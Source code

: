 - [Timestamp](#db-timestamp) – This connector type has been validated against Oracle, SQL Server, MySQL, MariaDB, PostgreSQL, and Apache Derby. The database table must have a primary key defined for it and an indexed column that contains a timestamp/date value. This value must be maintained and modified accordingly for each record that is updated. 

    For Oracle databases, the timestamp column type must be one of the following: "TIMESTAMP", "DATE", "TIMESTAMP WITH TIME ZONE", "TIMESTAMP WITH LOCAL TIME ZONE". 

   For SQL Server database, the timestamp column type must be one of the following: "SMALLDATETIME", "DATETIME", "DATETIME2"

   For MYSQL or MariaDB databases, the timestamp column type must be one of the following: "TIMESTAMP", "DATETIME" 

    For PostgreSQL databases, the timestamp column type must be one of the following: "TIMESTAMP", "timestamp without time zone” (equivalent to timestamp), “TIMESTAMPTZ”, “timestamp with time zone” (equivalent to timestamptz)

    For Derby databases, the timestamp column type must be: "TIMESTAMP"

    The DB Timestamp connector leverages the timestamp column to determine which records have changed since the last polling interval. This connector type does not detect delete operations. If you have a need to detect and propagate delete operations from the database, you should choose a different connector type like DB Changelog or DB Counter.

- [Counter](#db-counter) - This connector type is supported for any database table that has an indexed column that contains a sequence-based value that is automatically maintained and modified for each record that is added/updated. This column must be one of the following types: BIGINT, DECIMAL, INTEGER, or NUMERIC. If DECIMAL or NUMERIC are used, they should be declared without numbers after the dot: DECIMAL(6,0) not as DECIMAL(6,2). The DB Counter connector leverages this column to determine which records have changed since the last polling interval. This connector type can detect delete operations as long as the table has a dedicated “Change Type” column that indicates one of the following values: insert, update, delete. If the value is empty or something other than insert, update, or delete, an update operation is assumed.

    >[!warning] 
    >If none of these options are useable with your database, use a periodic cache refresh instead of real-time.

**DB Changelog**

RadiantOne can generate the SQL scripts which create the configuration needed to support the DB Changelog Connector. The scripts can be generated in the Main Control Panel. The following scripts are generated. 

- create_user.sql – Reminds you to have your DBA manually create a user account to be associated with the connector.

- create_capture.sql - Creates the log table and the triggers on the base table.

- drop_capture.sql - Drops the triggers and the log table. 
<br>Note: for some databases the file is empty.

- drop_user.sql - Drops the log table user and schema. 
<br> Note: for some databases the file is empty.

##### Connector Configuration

» DIRECTIONS
Locate the line with "<br> Note: for" in the entries above; extract it and every line after it, verbatim.

» EXERCISE ANSWER
<br> Note: for some databases the file is empty.

##### Connector Configuration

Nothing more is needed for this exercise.